- [AVAILABLE DATA]
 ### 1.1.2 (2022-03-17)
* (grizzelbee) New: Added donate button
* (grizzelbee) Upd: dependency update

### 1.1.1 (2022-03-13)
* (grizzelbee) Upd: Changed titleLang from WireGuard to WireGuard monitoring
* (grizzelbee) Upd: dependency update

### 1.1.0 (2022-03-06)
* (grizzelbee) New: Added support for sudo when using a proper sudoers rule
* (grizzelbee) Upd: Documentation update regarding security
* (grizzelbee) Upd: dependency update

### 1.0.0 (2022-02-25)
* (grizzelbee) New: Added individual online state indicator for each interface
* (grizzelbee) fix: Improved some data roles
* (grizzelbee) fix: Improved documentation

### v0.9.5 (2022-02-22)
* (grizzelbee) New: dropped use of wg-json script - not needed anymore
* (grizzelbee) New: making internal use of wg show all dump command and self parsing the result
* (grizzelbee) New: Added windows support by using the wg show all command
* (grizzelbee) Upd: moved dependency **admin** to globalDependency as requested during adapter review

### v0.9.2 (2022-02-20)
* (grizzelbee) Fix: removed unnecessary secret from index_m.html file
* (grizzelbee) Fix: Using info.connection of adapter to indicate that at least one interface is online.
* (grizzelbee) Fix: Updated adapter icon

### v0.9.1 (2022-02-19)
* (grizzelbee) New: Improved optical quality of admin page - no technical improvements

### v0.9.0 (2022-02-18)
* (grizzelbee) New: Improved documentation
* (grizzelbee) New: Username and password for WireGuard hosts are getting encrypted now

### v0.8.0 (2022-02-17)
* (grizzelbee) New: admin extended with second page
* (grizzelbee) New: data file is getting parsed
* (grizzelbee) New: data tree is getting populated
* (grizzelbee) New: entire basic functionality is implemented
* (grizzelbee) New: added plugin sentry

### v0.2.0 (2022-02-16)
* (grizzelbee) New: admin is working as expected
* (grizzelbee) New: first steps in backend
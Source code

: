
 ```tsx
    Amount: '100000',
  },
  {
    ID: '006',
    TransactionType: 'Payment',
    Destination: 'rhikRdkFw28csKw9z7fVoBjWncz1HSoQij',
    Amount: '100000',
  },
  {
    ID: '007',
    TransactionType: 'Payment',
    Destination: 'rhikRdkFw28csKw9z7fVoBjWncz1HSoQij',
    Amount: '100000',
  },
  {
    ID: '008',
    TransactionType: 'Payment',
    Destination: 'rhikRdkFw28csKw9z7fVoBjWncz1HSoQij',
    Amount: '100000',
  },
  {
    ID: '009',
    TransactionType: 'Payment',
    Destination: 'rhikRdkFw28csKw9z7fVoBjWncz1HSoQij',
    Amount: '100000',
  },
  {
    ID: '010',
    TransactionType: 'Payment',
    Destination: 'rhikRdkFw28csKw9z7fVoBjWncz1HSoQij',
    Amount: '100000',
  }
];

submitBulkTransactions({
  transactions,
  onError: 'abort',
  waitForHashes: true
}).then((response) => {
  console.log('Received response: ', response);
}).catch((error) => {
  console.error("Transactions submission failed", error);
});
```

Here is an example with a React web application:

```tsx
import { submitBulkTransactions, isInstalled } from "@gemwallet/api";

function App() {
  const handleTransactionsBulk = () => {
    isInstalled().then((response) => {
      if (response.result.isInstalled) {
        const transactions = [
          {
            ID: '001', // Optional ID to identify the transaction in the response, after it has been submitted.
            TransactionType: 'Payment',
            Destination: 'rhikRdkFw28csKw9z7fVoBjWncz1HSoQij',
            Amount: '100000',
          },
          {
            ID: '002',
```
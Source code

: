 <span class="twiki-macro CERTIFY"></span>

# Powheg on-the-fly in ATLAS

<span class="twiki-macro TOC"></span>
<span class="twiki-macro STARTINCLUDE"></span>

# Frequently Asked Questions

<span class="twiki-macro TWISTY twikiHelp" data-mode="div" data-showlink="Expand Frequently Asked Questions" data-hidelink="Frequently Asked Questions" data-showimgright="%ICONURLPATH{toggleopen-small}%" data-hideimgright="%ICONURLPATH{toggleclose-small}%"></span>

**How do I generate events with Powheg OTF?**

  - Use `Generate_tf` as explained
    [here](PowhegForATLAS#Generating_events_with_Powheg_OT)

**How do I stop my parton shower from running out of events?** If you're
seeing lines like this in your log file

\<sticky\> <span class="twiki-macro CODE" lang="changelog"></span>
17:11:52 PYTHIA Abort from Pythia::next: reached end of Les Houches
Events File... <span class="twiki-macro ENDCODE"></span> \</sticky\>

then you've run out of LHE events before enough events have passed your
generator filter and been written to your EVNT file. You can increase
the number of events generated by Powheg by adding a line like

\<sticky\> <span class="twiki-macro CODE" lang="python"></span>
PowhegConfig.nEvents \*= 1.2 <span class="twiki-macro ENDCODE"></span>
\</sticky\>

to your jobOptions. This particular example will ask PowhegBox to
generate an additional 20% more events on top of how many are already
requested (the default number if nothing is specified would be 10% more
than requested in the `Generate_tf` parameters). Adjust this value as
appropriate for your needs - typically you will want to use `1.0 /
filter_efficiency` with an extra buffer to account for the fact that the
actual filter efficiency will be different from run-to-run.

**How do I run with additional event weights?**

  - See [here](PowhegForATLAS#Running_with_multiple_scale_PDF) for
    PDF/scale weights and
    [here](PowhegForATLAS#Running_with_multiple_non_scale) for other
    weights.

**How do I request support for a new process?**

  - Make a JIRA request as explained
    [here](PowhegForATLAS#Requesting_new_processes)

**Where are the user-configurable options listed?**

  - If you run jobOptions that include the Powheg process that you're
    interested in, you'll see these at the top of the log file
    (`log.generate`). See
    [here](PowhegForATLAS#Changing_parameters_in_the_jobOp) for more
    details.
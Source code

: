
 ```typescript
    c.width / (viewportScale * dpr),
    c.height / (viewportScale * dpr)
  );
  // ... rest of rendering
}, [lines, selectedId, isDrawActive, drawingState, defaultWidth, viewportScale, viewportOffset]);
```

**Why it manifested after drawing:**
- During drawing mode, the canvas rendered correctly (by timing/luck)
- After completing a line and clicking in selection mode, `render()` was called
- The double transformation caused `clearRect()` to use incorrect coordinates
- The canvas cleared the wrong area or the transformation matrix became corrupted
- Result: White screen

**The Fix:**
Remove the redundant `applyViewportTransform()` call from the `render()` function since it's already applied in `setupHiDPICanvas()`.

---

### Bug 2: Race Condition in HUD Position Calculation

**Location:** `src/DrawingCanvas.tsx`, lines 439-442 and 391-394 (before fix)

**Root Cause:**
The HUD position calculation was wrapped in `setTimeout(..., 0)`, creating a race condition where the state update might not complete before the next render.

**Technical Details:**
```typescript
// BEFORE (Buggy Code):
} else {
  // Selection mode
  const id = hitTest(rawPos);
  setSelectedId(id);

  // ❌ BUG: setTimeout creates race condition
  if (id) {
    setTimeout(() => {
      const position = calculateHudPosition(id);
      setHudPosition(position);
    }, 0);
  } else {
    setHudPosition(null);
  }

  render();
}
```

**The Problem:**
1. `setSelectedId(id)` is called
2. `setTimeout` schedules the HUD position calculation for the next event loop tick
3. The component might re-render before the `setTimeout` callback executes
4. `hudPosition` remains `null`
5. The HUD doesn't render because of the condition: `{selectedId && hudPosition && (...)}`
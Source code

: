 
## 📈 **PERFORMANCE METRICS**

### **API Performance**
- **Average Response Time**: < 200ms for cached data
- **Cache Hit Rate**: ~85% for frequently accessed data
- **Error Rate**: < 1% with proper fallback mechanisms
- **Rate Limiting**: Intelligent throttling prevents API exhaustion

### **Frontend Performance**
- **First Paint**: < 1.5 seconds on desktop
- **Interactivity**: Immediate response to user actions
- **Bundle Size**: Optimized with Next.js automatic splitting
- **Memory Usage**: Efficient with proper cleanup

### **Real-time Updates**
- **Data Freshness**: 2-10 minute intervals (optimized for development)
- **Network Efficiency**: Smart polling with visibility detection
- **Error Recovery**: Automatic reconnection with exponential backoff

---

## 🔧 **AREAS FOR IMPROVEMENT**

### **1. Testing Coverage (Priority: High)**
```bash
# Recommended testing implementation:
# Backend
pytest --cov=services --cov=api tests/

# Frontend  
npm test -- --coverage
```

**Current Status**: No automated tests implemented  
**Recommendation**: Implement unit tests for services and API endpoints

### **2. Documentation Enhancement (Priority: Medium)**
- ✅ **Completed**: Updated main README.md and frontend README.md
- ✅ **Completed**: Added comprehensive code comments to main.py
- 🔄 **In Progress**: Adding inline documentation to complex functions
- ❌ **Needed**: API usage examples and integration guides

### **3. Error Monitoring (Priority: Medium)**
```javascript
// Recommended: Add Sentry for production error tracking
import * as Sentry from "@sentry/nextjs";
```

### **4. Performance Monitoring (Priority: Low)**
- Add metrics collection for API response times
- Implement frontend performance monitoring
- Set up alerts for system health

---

- [TASK ITEM]
Lines above holding "Completed": give their count, nothing more.

- [RESULT FOR THIS EXERCISE]
2